Humanist Perspectives: issue 152: An Interview with Evelyn Martens

An Interview with Evelyn Martens
by Gary Bauslaugh

How are you feeling now, two and a half months after the trial ended?

The whole thing took a lot out of me — it affected me more than I thought it would. For a while I felt like crawling into hole somewhere, but then I realized I was just being a big sissy. I am feeling better now that I have most of my things back from the RCMP. [Earlier that day Evelyn picked up a van full of her possessions, including her computer, which had been in the Duncan police station for two and a half years.] I am going to Greece with my friend Brenda Hurn in the spring.

If you don’t mind thinking about it all again, can you tell me how you were treated by the police.

Well as you know Corporal Bate was at the Station when we went to get my things back, and he was very courteous then. But after I was arrested he was very irate. He and Corporal Pearson took me upstairs and I guess Bate was the bad cop. I was arrested at about 5:30 and was given nothing to eat or drink until after midnight when they gave me some water. The Sydney police were not bad, fairly polite, but they did not give me any food and I got very thirsty as the cell was very hot.

Were you very upset?

I was but I didn’t show it. I felt sick for my family and friends — to think that my actions would have a bad effect on them.

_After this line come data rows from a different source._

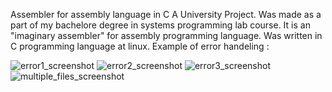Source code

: Assembler for assembly language in C 
A University Project. Was made as a part of my bachelore degree in systems programming lab course. It is an "imaginary assembler" for assembly programming language. Was written in C programming language at linux.
Example of error handeling :

![error1_screenshot](https://github.com/user-attachments/assets/126cdeb7-2691-4341-82f3-9f70a01719d5)
![error2_screenshot](https://github.com/user-attachments/assets/b90aff09-ff42-47df-8501-6b27dc96b563)
![error3_screenshot](https://github.com/user-attachments/assets/db2412a6-5fcb-4d76-867c-13ec4c9c1cb4)
![multiple_files_screenshot](https://github.com/user-attachments/assets/5eba287a-d383-4cd9-8562-bc06296cec16)
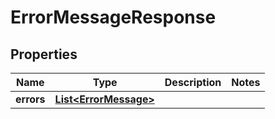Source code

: 
# ErrorMessageResponse

## Properties
Name | Type | Description | Notes
------------ | ------------- | ------------- | -------------
**errors** | [**List&lt;ErrorMessage&gt;**](ErrorMessage.md) |  | 



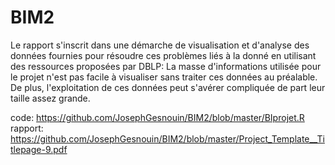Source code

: # BIM2
Le rapport s'inscrit dans une démarche de visualisation et d'analyse des données fournies pour résoudre ces problèmes liés à la donné en utilisant des ressources proposées par DBLP: La masse d'informations utilisée pour le projet n'est pas facile à visualiser sans traiter ces données au préalable. De plus, l'exploitation de ces données peut s'avérer compliquée de part leur taille assez grande. 

code: https://github.com/JosephGesnouin/BIM2/blob/master/BIprojet.R
rapport: https://github.com/JosephGesnouin/BIM2/blob/master/Project_Template__Titlepage-9.pdf
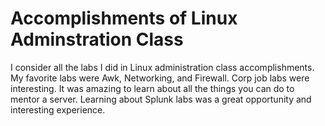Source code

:  # Accomplishments of Linux Adminstration Class
 
I consider all the labs I did in Linux administration class accomplishments. My favorite labs were Awk, Networking, and Firewall. Corp job labs were interesting. It was amazing to learn about all the things you can do to mentor a server. Learning about Splunk labs was a great opportunity and interesting experience.

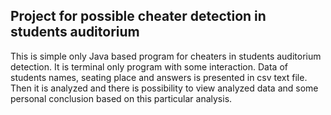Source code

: ## Project for possible cheater detection in students auditorium
 This is simple only Java based program for cheaters in students auditorium detection. It is terminal 
 only program with some interaction. Data of students names, seating place and answers  is presented in 
 csv text file. Then it is analyzed and there is possibility to view analyzed data and some personal 
 conclusion based on  this particular analysis.  
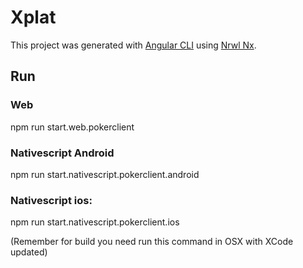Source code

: # Xplat

This project was generated with [Angular CLI](https://github.com/angular/angular-cli) using [Nrwl Nx](https://nrwl.io/nx).

## Run

### Web

npm run start.web.pokerclient

### Nativescript Android

npm run start.nativescript.pokerclient.android

### Nativescript ios:

npm run start.nativescript.pokerclient.ios

(Remember for build you need run this command in OSX with XCode updated)
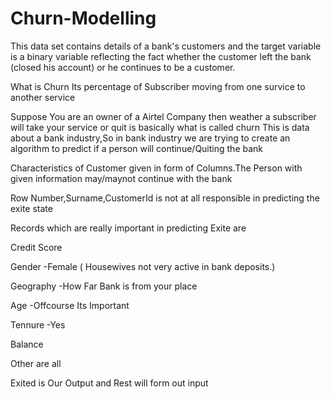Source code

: # Churn-Modelling

This data set contains details of a bank's customers and the target variable is a binary variable reflecting the fact whether the customer left the bank (closed his account) or he continues to be a customer.

What is Churn Its percentage of Subscriber moving from one survice to another service

Suppose You are an owner of a Airtel Company then weather a subscriber will take your service or quit is  basically what is called churn
This is data about a bank industry,So in bank industry we are trying to create an algorithm to predict if a person will continue/Quiting the bank

Characteristics of Customer given in form of Columns.The Person with given information may/maynot continue with the bank

Row Number,Surname,CustomerId is not at all responsible in predicting the exite state

Records which are really important in predicting Exite are

Credit Score

Gender -Female ( Housewives not very active in bank deposits.)

Geography -How Far Bank is from your place

Age -Offcourse Its Important

Tennure -Yes

Balance

Other are all

Exited is Our Output and Rest will form out input
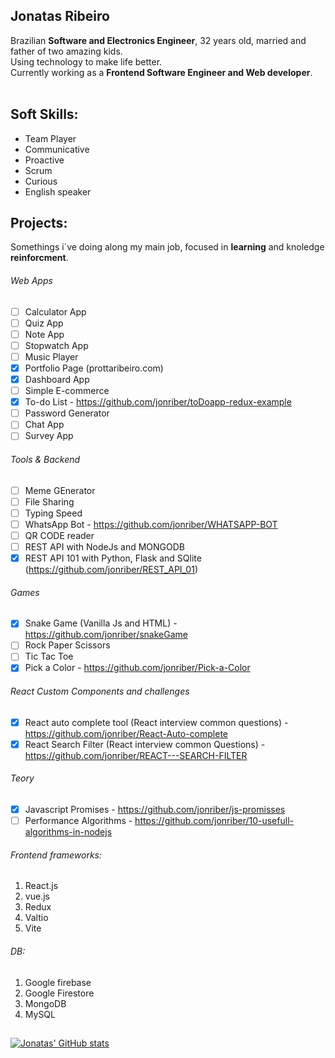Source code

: ## **Jonatas Ribeiro**

Brazilian **Software and Electronics Engineer**, 32 years old, married and father of two amazing kids. <br/>
Using technology to make life better. <br/>
Currently working as a **Frontend Software Engineer and Web developer**.<br/>
<br/>

## **Soft Skills**:
- Team Player
- Communicative
- Proactive
- Scrum
- Curious
- English speaker

## Projects:
Somethings i´ve doing along my main job, focused in **learning** and knoledge **reinforcment**.
###### Web Apps
- [ ] Calculator App
- [ ] Quiz App
- [ ] Note App
- [ ] Stopwatch App
- [ ] Music Player
- [X] Portfolio Page (prottaribeiro.com)
- [X] Dashboard App
- [ ] Simple E-commerce
- [X] To-do List - https://github.com/jonriber/toDoapp-redux-example
- [ ] Password Generator
- [ ] Chat App
- [ ] Survey App

###### Tools & Backend
- [ ] Meme GEnerator
- [ ] File Sharing
- [ ] Typing Speed
- [ ] WhatsApp Bot - https://github.com/jonriber/WHATSAPP-BOT
- [ ] QR CODE reader
- [ ] REST API with NodeJs and MONGODB
- [X] REST API 101 with Python, Flask and SQlite (https://github.com/jonriber/REST_API_01)

###### Games
- [X] Snake Game (Vanilla Js and HTML) - https://github.com/jonriber/snakeGame
- [ ] Rock Paper Scissors
- [ ] Tic Tac Toe 
- [X] Pick a Color - https://github.com/jonriber/Pick-a-Color

###### React Custom Components and challenges
- [X] React auto complete tool (React interview common questions) - https://github.com/jonriber/React-Auto-complete
- [X] React Search Filter (React interview common Questions) - https://github.com/jonriber/REACT---SEARCH-FILTER

###### Teory
- [X] Javascript Promises - https://github.com/jonriber/js-promisses
- [ ] Performance Algorithms - https://github.com/jonriber/10-usefull-algorithms-in-nodejs

###### Frontend frameworks:
1. React.js
2. vue.js
3. Redux
4. Valtio
5. Vite

###### DB:
1. Google firebase
2. Google Firestore
3. MongoDB
4. MySQL

## 
[![Jonatas' GitHub stats](https://github-readme-stats.vercel.app/api?username=jonriber&count_private=true&show_icons=true&theme=tokyonight&hide=contribs,prs)](https://github.com/anuraghazra/github-readme-stats)
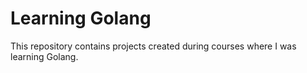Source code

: # Learning Golang

This repository contains projects created during courses where I was learning Golang.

And then they transported you around, at times I understand in shackles.

I was driven to Duncan that night, then back to Victoria for the next night, and then was flown to Burnaby Women’s Prison the next day. While being transported to the airport and while flying I was in hand cuffs and leg shackles. The vehicles they drove me in had very hard bare metal everywhere, and sometimes there were other prisoners as well. I was in Burnaby for a few days, because of the long weekend and the difficulty in arranging bail.

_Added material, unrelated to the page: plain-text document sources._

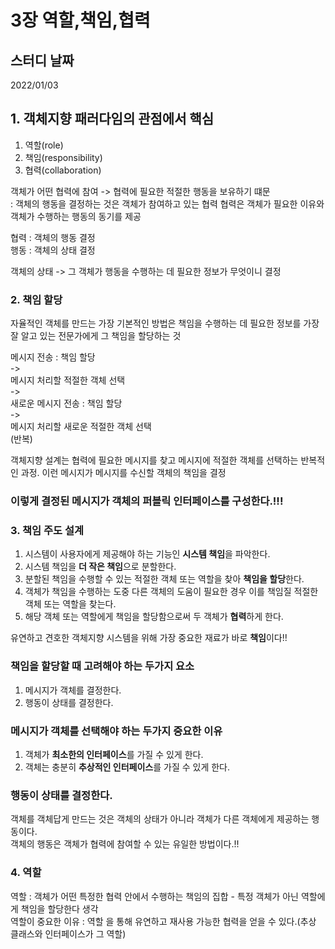 # 3장 역할,책임,협력

## 스터디 날짜
2022/01/03

## 1. 객체지향 패러다임의 관점에서 핵심
1. 역할(role)
2. 책임(responsibility)
3. 협력(collaboration)

객체가 어떤 협력에 참여 -> 협력에 필요한 적절한 행동을 보유하기 떄문<br>
: 객체의 행동을 결정하는 것은 객체가 참여하고 있는 협력
협력은 객체가 필요한 이유와 객체가 수행하는 행동의 동기를 제공

협력 : 객체의 행동 결정<br>
행동 : 객체의 상태 결정

객체의 상태 ->  그 객체가 행동을 수행하는 데 필요한 정보가 무엇이니 결정


### 2. 책임 할당
자율적인 객체를 만드는 가장 기본적인 방법은 책임을 수행하는 데 필요한 정보를 가장 잘 알고 있는 전문가에게 그 책임을 할당하는 것

메시지 전송 : 책임 할당<br>
-><br>
메시지 처리할 적절한 객체 선택<br>
-><br>
새로운 메시지 전송 : 책임 할당<br>
-><br>
메시지 처리할 새로운 적절한 객체 선택<br>
(반복)

객체지향 설계는 협력에 필요한 메시지를 찾고 메시지에 적절한 객체를 선택하는 반복적인 과정. 이런 메시지가 메시지를 수신할 객체의 책임을 결정

### 이렇게 결정된 메시지가 객체의 퍼블릭 인터페이스를 구성한다.!!!

### 3. 책임 주도 설계
1. 시스템이 사용자에게 제공해야 하는 기능인 **시스템 책임**을 파악한다.
2. 시스템 책임을 **더 작은 책임**으로 분할한다.
3. 분할된 책임을 수행할 수 있는 적절한 객체 또는 역할을 찾아 **책임을 할당**한다.
4. 객체가 책임을 수행하는 도중 다른 객체의 도움이 필요한 경우 이를 책임질 적절한 객체 또는 역할을 찾는다.
5. 해당 객체 또는 역할에게 책임을 할당함으로써 두 객체가 **협력**하게 한다.

유연하고 견호한 객체지향 시스템을 위해 가장 중요한 재료가 바로 **책임**이다!!<br>


### 책임을 할당할 때 고려해야 하는 두가지 요소
1. 메시지가 객체를 결정한다.
2. 행동이 상태를 결정한다.


### 메시지가 객체를 선택해야 하는 두가지 중요한 이유
1. 객체가 **최소한의 인터페이스**를 가질 수 있게 한다.
2. 객체는 충분히 **추상적인 인터페이스**를 가질 수 있게 한다.

### 행동이 상태를 결정한다.
객체를 객체답게 만드는 것은 객체의 상태가 아니라 객체가 다른 객체에게 제공하는 행동이다.<br>
객체의 행동은 객체가 협력에 참여할 수 있는 유일한 방법이다.!!

### 4. 역할
역할 : 객체가 어떤 특정한 협력 안에서 수행하는 책임의 집합 - 특정 객체가 아닌 역할에게 책임을 할당한다 생각<br>
역할이 중요한 이유 : 역할 을 통해 유연하고 재사용 가능한 협력을 얻을 수 있다.(추상 클래스와 인터페이스가 그 역할)

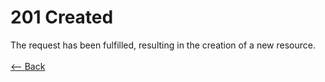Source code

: # 201 Created

The request has been fulfilled, resulting in the creation of a new resource.
<br />
<br />
[<-- Back](../../http_codes.md)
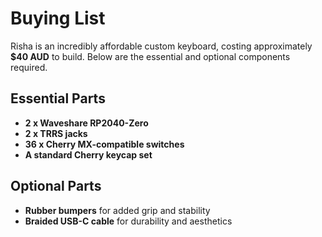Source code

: # Buying List

Risha is an incredibly affordable custom keyboard, costing approximately **\$40 AUD** to build. Below are the essential and optional components required.

## Essential Parts

- **2 x Waveshare RP2040-Zero**
- **2 x TRRS jacks**
- **36 x Cherry MX-compatible switches**
- **A standard Cherry keycap set**

## Optional Parts

- **Rubber bumpers** for added grip and stability
- **Braided USB-C cable** for durability and aesthetics
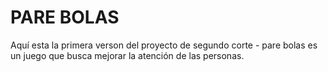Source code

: # PARE BOLAS 
Aquí esta la primera verson del proyecto de segundo corte - pare bolas es un juego que busca mejorar la atención de las personas.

How were you treated at the Women’s Prison?

It was fine. The guards were polite and I had my own cell. It was my first time in a prison ward, and the other women in the prison were serving sentences for various crimes. But they were all good to talk to and no one was mean. So the guards were good and the convicts were friendly. People don’t talk about why they are in there, but one of them knew about me.

What was the worst thing about being arrested and jailed?

I couldn’t talk to my friends or family. I couldn’t call my daughter to tell her I had been arrested and wouldn’t be coming home, though at some point I think a member of the Sidney Detachment let her know. And I didn’t like being shackled — I had a hard time getting up the steps to the plane. They did try in Sidney and Nanaimo, on the way back from Burnaby, to intimidate and demoralize me.

And in the jail cell in the detachments the toilet in the room is right in line with the surveillance camera. Then after I was released they still came into my home every week, and I had to report in every two weeks, and I had to get permission to travel.

Why did they do all of this to you?

Some years earlier a woman in Ireland, Rosemary O’Toole, had contacted me about where to get an exit bag, and asked if I would come and be with her when she ended her life. I couldn’t do that but she found a man in West Virginia who would travel to be with people, and he went over. Subsequently, after she died, the police got my name and the man’s name off Rosemary’s computer. They gave the police here my name, and they began to investigate, thinking that this was an international conspiracy. So when they found out about Monique, whom they thought had not been ready to die, they decided to take action.

Were you very worried about the verdict?

I had been worried about the Judge’s attitude. I understand he wanted this case, and he seemed very unfavourable to us most of the time, so this looked bad. But his charge to the jury was a big surprise. Still, I had no idea what would happen. I had steeled myself about going to jail and I was ready for it. I’d take courses, and do lots of things.